WHAT YOU ARE ASKED TO DO =>
Go through the data line by line. Copy each one holding the string "results".

·····

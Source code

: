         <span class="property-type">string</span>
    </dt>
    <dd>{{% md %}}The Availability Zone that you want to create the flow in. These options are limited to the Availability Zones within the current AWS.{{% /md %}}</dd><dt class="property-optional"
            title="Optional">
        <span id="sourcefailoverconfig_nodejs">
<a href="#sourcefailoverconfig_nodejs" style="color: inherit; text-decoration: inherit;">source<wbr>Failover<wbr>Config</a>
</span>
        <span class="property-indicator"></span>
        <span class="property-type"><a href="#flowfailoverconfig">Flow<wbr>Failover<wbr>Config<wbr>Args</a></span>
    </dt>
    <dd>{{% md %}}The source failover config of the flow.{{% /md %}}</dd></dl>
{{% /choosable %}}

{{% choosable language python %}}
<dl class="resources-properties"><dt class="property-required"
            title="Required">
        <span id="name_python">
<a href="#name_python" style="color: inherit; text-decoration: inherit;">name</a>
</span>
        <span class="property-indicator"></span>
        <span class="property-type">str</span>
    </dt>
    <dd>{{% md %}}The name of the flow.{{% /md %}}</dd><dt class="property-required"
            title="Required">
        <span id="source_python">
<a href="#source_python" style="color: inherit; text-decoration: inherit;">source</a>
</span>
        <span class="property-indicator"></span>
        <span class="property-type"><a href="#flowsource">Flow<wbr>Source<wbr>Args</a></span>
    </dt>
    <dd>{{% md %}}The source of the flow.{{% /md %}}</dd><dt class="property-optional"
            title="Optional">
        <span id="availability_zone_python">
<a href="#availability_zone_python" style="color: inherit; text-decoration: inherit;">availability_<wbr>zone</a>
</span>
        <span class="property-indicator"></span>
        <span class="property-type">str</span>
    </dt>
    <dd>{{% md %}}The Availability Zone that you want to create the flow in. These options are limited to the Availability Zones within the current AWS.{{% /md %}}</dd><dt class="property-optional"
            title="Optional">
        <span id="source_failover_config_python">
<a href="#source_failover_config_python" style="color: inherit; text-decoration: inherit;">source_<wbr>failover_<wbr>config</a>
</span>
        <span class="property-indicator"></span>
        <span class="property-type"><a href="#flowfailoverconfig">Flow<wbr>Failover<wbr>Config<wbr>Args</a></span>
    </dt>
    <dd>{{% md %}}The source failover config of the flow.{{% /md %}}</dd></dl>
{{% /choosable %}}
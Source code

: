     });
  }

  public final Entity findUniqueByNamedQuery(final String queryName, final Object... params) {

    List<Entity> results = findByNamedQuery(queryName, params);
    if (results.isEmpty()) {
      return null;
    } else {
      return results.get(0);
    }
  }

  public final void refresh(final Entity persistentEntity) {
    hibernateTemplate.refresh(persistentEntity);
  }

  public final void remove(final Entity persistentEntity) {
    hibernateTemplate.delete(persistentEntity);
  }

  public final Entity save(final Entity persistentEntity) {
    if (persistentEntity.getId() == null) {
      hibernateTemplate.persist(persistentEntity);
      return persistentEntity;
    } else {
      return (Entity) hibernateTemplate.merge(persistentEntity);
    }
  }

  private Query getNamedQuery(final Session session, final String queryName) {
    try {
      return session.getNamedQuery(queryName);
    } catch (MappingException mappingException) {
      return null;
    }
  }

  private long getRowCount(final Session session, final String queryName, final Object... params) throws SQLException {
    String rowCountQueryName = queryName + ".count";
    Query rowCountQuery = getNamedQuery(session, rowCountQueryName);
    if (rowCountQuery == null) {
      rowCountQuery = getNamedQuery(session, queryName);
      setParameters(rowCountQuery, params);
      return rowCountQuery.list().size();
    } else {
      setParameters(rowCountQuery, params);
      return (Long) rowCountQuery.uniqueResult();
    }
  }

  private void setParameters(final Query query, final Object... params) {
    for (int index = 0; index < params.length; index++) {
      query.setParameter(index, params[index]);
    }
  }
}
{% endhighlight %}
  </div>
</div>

·····

REPLY =>
    List<Entity> results = findByNamedQuery(queryName, params);
    if (results.isEmpty()) {
      return results.get(0);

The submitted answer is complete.